。・*・。。*・Cherry Blossom Ⅴ・*・。。*・。




早速、戒のKと朔羅のSを探そうとして……ってか…


くそ!何でアルファベット順に並んでねんだよ、これ!


そのイニシャルストラップはアルファベット26文字がバラバラに並んでいてパッと見、探し出すのが難しそう。


早く見つけないと戒が戻ってきちまうってのに!


こっそり買って後で戒にプレゼントするサプライズ作戦がダメになっちまうだろうが!


「HFDA………てか、何でKとS見つかんねんだよ~(汗)」下の方を探したくてちょっと腰を折って、慌てて指を巡らせていると、


「お待たせ~」


と、チェックワンピを着たミラビを、行きと同じように肩に担ぎながら戒がレジから戻ってきた。


ぅを!!


早ぇえんだよ!


さては『会計早くしろ』って店員を脅したな??(←朔羅じゃあるまいし…)


あたしは慌てて背筋を正すと、ワゴンを背で隠した。


「何見てンだ?それ、欲しいのか?」


あたしの行動を不審そうに思ったのか戒があたしの背後のワゴンをちらりと覗き見。


「う!ううん!!全然欲しくねぇし!」


嘘8000(800の10倍)


「そっかぁ?お前好きそうじゃね?」


「全然!好きじゃねぇし!」


またも嘘……


しかも全力で。


「そっか。
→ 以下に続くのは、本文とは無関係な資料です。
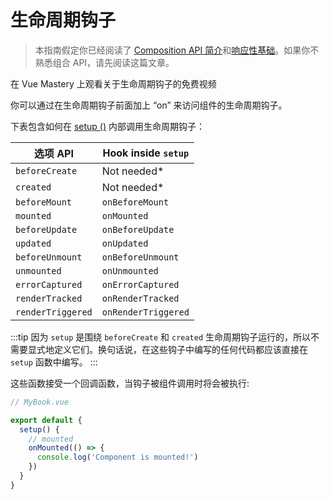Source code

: # 生命周期钩子

> 本指南假定你已经阅读了 [Composition API 简介](composition-api-introduction.html)和[响应性基础](reactivity-fundamentals.html)。如果你不熟悉组合 API，请先阅读这篇文章。

<VideoLesson href="https://www.vuemastery.com/courses/vue-3-essentials/lifecycle-hooks" title="Learn about how Lifecycle Hooks work with Vue Mastery">在 Vue Mastery 上观看关于生命周期钩子的免费视频</VideoLesson>

你可以通过在生命周期钩子前面加上 “on” 来访问组件的生命周期钩子。

下表包含如何在 [setup ()](composition-api-setup.html) 内部调用生命周期钩子：

|    选项 API       | Hook inside `setup` |
| ----------------- | -------------------------- |
| `beforeCreate`    | Not needed\*               |
| `created`         | Not needed\*               |
| `beforeMount`     | `onBeforeMount`            |
| `mounted`         | `onMounted`                |
| `beforeUpdate`    | `onBeforeUpdate`           |
| `updated`         | `onUpdated`                |
| `beforeUnmount`   | `onBeforeUnmount`          |
| `unmounted`       | `onUnmounted`              |
| `errorCaptured`   | `onErrorCaptured`          |
| `renderTracked`   | `onRenderTracked`          |
| `renderTriggered` | `onRenderTriggered`        |

:::tip
因为 `setup` 是围绕 `beforeCreate` 和 `created` 生命周期钩子运行的，所以不需要显式地定义它们。换句话说，在这些钩子中编写的任何代码都应该直接在 `setup` 函数中编写。
:::

这些函数接受一个回调函数，当钩子被组件调用时将会被执行:

```js
// MyBook.vue

export default {
  setup() {
    // mounted
    onMounted(() => {
      console.log('Component is mounted!')
    })
  }
}
```
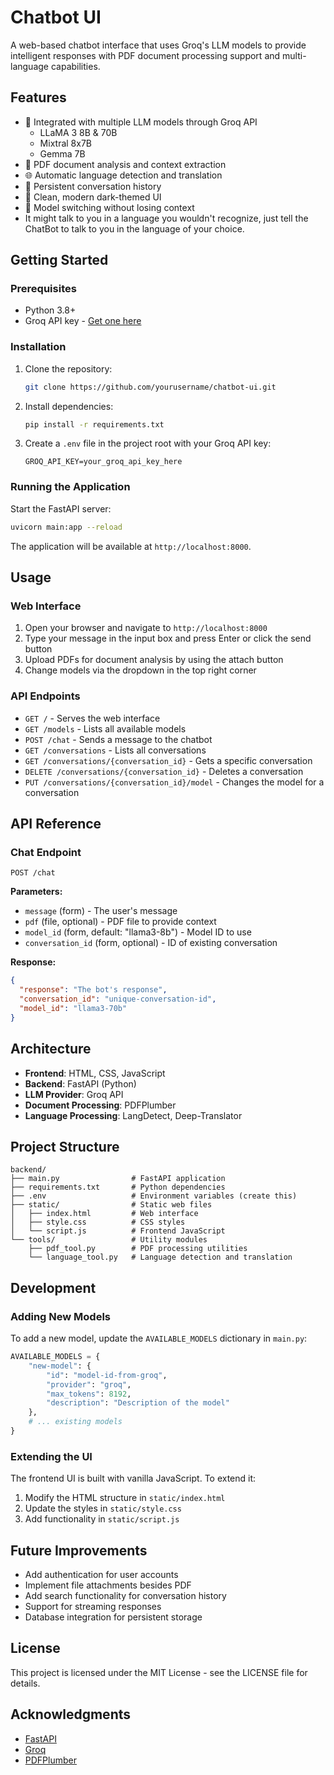 # Chatbot UI

A web-based chatbot interface that uses Groq's LLM models to provide intelligent responses with PDF document processing support and multi-language capabilities.


## Features

- 🤖 Integrated with multiple LLM models through Groq API
  - LLaMA 3 8B & 70B
  - Mixtral 8x7B
  - Gemma 7B
- 📁 PDF document analysis and context extraction
- 🌐 Automatic language detection and translation
- 💬 Persistent conversation history
- 🎨 Clean, modern dark-themed UI
- 🔄 Model switching without losing context
- It might talk to you in a language you wouldn't recognize, just tell the ChatBot to talk to you in the language of your choice.

## Getting Started

### Prerequisites

- Python 3.8+
- Groq API key - [Get one here](https://console.groq.com)

### Installation

1. Clone the repository:
   ```bash
   git clone https://github.com/yourusername/chatbot-ui.git
   ```

2. Install dependencies:
   ```bash
   pip install -r requirements.txt
   ```

3. Create a `.env` file in the project root with your Groq API key:
   ```
   GROQ_API_KEY=your_groq_api_key_here
   ```

### Running the Application

Start the FastAPI server:
```bash
uvicorn main:app --reload
```

The application will be available at `http://localhost:8000`.

## Usage

### Web Interface

1. Open your browser and navigate to `http://localhost:8000`
2. Type your message in the input box and press Enter or click the send button
3. Upload PDFs for document analysis by using the attach button
4. Change models via the dropdown in the top right corner

### API Endpoints

- `GET /` - Serves the web interface
- `GET /models` - Lists all available models
- `POST /chat` - Sends a message to the chatbot
- `GET /conversations` - Lists all conversations
- `GET /conversations/{conversation_id}` - Gets a specific conversation
- `DELETE /conversations/{conversation_id}` - Deletes a conversation
- `PUT /conversations/{conversation_id}/model` - Changes the model for a conversation

## API Reference

### Chat Endpoint

```
POST /chat
```

**Parameters:**
- `message` (form) - The user's message
- `pdf` (file, optional) - PDF file to provide context
- `model_id` (form, default: "llama3-8b") - Model ID to use
- `conversation_id` (form, optional) - ID of existing conversation

**Response:**
```json
{
  "response": "The bot's response",
  "conversation_id": "unique-conversation-id",
  "model_id": "llama3-70b"
}
```

## Architecture

- **Frontend**: HTML, CSS, JavaScript
- **Backend**: FastAPI (Python)
- **LLM Provider**: Groq API
- **Document Processing**: PDFPlumber
- **Language Processing**: LangDetect, Deep-Translator

## Project Structure

```
backend/
├── main.py                # FastAPI application
├── requirements.txt       # Python dependencies
├── .env                   # Environment variables (create this)
├── static/                # Static web files
│   ├── index.html         # Web interface
│   ├── style.css          # CSS styles
│   └── script.js          # Frontend JavaScript
└── tools/                 # Utility modules
    ├── pdf_tool.py        # PDF processing utilities
    └── language_tool.py   # Language detection and translation
```

## Development

### Adding New Models

To add a new model, update the `AVAILABLE_MODELS` dictionary in `main.py`:

```python
AVAILABLE_MODELS = {
    "new-model": {
        "id": "model-id-from-groq",
        "provider": "groq",
        "max_tokens": 8192,
        "description": "Description of the model"
    },
    # ... existing models
}
```

### Extending the UI

The frontend UI is built with vanilla JavaScript. To extend it:

1. Modify the HTML structure in `static/index.html`
2. Update the styles in `static/style.css`
3. Add functionality in `static/script.js`

## Future Improvements

- Add authentication for user accounts
- Implement file attachments besides PDF
- Add search functionality for conversation history
- Support for streaming responses
- Database integration for persistent storage

## License

This project is licensed under the MIT License - see the LICENSE file for details.

## Acknowledgments

- [FastAPI](https://fastapi.tiangolo.com/)
- [Groq](https://groq.com/)
- [PDFPlumber](https://github.com/jsvine/pdfplumber)
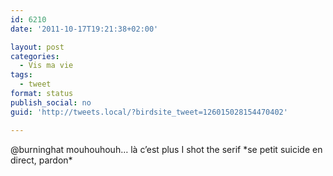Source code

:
 ```yaml
---
id: 6210
date: '2011-10-17T19:21:38+02:00'

layout: post
categories:
  - Vis ma vie
tags:
  - tweet
format: status
publish_social: no
guid: 'http://tweets.local/?birdsite_tweet=126015028154470402'

---
```


@burninghat mouhouhouh… là c’est plus I shot the serif \*se petit suicide en direct, pardon\*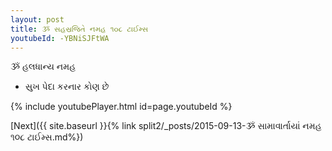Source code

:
 ```yaml
---
layout: post
title: ૐ સહસ્રજિતે નમહ ૧૦૮ ટાઈમ્સ
youtubeId: -YBNiSJFtWA
---
```

 
 
 ૐ હલધાન્ય નમહ  
 
 -  સુખ પેદા કરનાર કોણ છે 
 
  
 
  
 
 
 
 
 
 


{% include youtubePlayer.html id=page.youtubeId %}
 
[Next]({{ site.baseurl }}{% link  split2/_posts/2015-09-13-ૐ સામાવાર્તાયાં નમહ ૧૦૮ ટાઈમ્સ.md%})
 
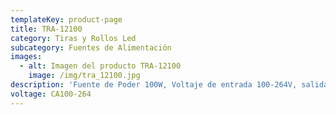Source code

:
 ```yaml
---
templateKey: product-page
title: TRA-12100
category: Tiras y Rollos Led
subcategory: Fuentes de Alimentación
images:
  - alt: Imagen del producto TRA-12100
    image: /img/tra_12100.jpg
description: 'Fuente de Poder 100W, Voltaje de entrada 100-264V, salida 12V CD. IP67'
voltage: CA100-264
---
```



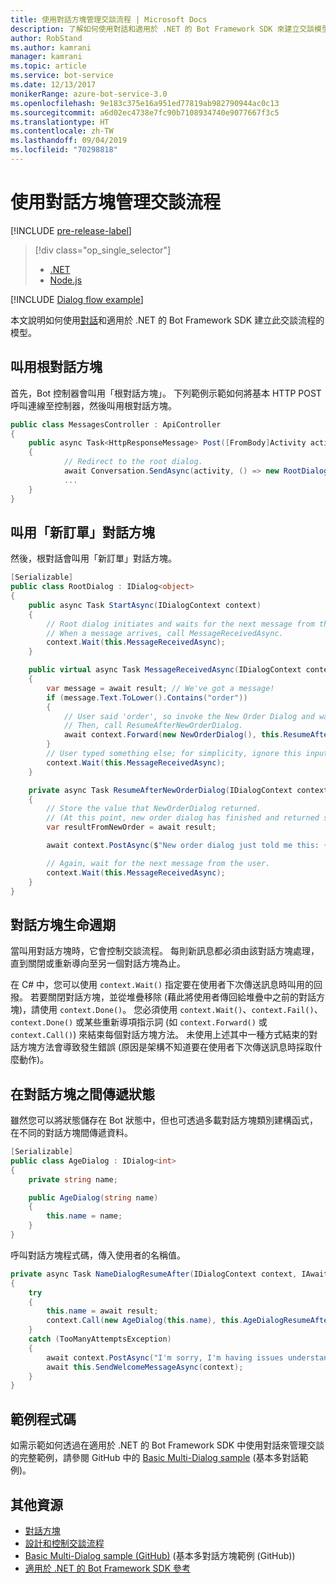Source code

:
 ```yaml
---
title: 使用對話方塊管理交談流程 | Microsoft Docs
description: 了解如何使用對話和適用於 .NET 的 Bot Framework SDK 來建立交談模型及管理交談流程。
author: RobStand
ms.author: kamrani
manager: kamrani
ms.topic: article
ms.service: bot-service
ms.date: 12/13/2017
monikerRange: azure-bot-service-3.0
ms.openlocfilehash: 9e183c375e16a951ed77819ab982790944ac0c13
ms.sourcegitcommit: a6d02ec4738e7fc90b7108934740e9077667f3c5
ms.translationtype: HT
ms.contentlocale: zh-TW
ms.lasthandoff: 09/04/2019
ms.locfileid: "70298818"
---
```

# <a name="manage-conversation-flow-with-dialogs"></a>使用對話方塊管理交談流程

[!INCLUDE [pre-release-label](../includes/pre-release-label-v3.md)]

> [!div class="op_single_selector"]
> - [.NET](../dotnet/bot-builder-dotnet-manage-conversation-flow.md)
> - [Node.js](../nodejs/bot-builder-nodejs-dialog-manage-conversation-flow.md)

[!INCLUDE [Dialog flow example](../includes/snippet-dotnet-manage-conversation-flow-intro.md)]

本文說明如何使用[對話](bot-builder-dotnet-dialogs.md)和適用於 .NET 的 Bot Framework SDK 建立此交談流程的模型。 

## <a name="invoke-the-root-dialog"></a>叫用根對話方塊

首先，Bot 控制器會叫用「根對話方塊」。 下列範例示範如何將基本 HTTP POST 呼叫連線至控制器，然後叫用根對話方塊。 

```cs
public class MessagesController : ApiController
{
    public async Task<HttpResponseMessage> Post([FromBody]Activity activity)
    {
            // Redirect to the root dialog.
            await Conversation.SendAsync(activity, () => new RootDialog()); 
            ...
    }
}
```

## <a name="invoke-the-new-order-dialog"></a>叫用「新訂單」對話方塊

然後，根對話會叫用「新訂單」對話方塊。 

```cs
[Serializable]
public class RootDialog : IDialog<object>
{
    public async Task StartAsync(IDialogContext context)
    {
        // Root dialog initiates and waits for the next message from the user. 
        // When a message arrives, call MessageReceivedAsync.
        context.Wait(this.MessageReceivedAsync); 
    }

    public virtual async Task MessageReceivedAsync(IDialogContext context, IAwaitable<IMessageActivity> result)
    {
        var message = await result; // We've got a message!
        if (message.Text.ToLower().Contains("order"))
        {
            // User said 'order', so invoke the New Order Dialog and wait for it to finish.
            // Then, call ResumeAfterNewOrderDialog.
            await context.Forward(new NewOrderDialog(), this.ResumeAfterNewOrderDialog, message, CancellationToken.None);
        }
        // User typed something else; for simplicity, ignore this input and wait for the next message.
        context.Wait(this.MessageReceivedAsync);
    }

    private async Task ResumeAfterNewOrderDialog(IDialogContext context, IAwaitable<string> result)
    {
        // Store the value that NewOrderDialog returned. 
        // (At this point, new order dialog has finished and returned some value to use within the root dialog.)
        var resultFromNewOrder = await result;

        await context.PostAsync($"New order dialog just told me this: {resultFromNewOrder}");

        // Again, wait for the next message from the user.
        context.Wait(this.MessageReceivedAsync);
    }
}
```

## <a id="dialog-lifecycle"></a> 對話方塊生命週期

當叫用對話方塊時，它會控制交談流程。 每則新訊息都必須由該對話方塊處理，直到關閉或重新導向至另一個對話方塊為止。 

在 C# 中，您可以使用 `context.Wait()` 指定要在使用者下次傳送訊息時叫用的回撥。 若要關閉對話方塊，並從堆疊移除 (藉此將使用者傳回給堆疊中之前的對話方塊)，請使用 `context.Done()`。 您必須使用 `context.Wait()`、`context.Fail()`、`context.Done()` 或某些重新導項指示詞 (如 `context.Forward()` 或 `context.Call()`) 來結束每個對話方塊方法。 未使用上述其中一種方式結束的對話方塊方法會導致發生錯誤 (原因是架構不知道要在使用者下次傳送訊息時採取什麼動作)。

## <a name="passing-state-between-dialogs"></a>在對話方塊之間傳遞狀態

雖然您可以將狀態儲存在 Bot 狀態中，但也可透過多載對話方塊類別建構函式，在不同的對話方塊間傳遞資料。

```cs
[Serializable]
public class AgeDialog : IDialog<int>
{
    private string name;

    public AgeDialog(string name)
    {
        this.name = name;
    }
}
 ```

呼叫對話方塊程式碼，傳入使用者的名稱值。

```cs
private async Task NameDialogResumeAfter(IDialogContext context, IAwaitable<string> result)
{
    try
    {
        this.name = await result;
        context.Call(new AgeDialog(this.name), this.AgeDialogResumeAfter);
    }
    catch (TooManyAttemptsException)
    {
        await context.PostAsync("I'm sorry, I'm having issues understanding you. Let's try again.");
        await this.SendWelcomeMessageAsync(context);
    }
}
```

## <a name="sample-code"></a>範例程式碼 

如需示範如何透過在適用於 .NET 的 Bot Framework SDK 中使用對話來管理交談的完整範例，請參閱 GitHub 中的 [Basic Multi-Dialog sample](https://aka.ms/v3cs-MultiDialog-Sample) (基本多對話範例)。

## <a name="additional-resources"></a>其他資源

- [對話方塊](bot-builder-dotnet-dialogs.md)
- [設計和控制交談流程](../bot-service-design-conversation-flow.md)
- [Basic Multi-Dialog sample (GitHub)](https://aka.ms/v3cs-MultiDialog-Sample) (基本多對話方塊範例 (GitHub))
- <a href="/dotnet/api/?view=botbuilder-3.11.0" target="_blank">適用於 .NET 的 Bot Framework SDK 參考</a>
それぐれぇなら俺とおソロでくっつけたかったけど……」


戒がちらりとワゴンを目配せして眉を下げ、


へ!!?


「まぁ好みとかあるしな~…しょうがないか…


んじゃミラビも手に入ったし、次行くか」


とサクっと切り替える戒。


違うんだよぉお!あたしだっておソロでくっつけたいんだよぉお!


とは今さら言い出せず、戒の提案にブンブン首を縦に振るしかない。


だけど


再び手を繋いで歩き出したあたしは、やっぱりあのストラップが忘れられず……後ろ髪引かれる思いで足取りは重かった。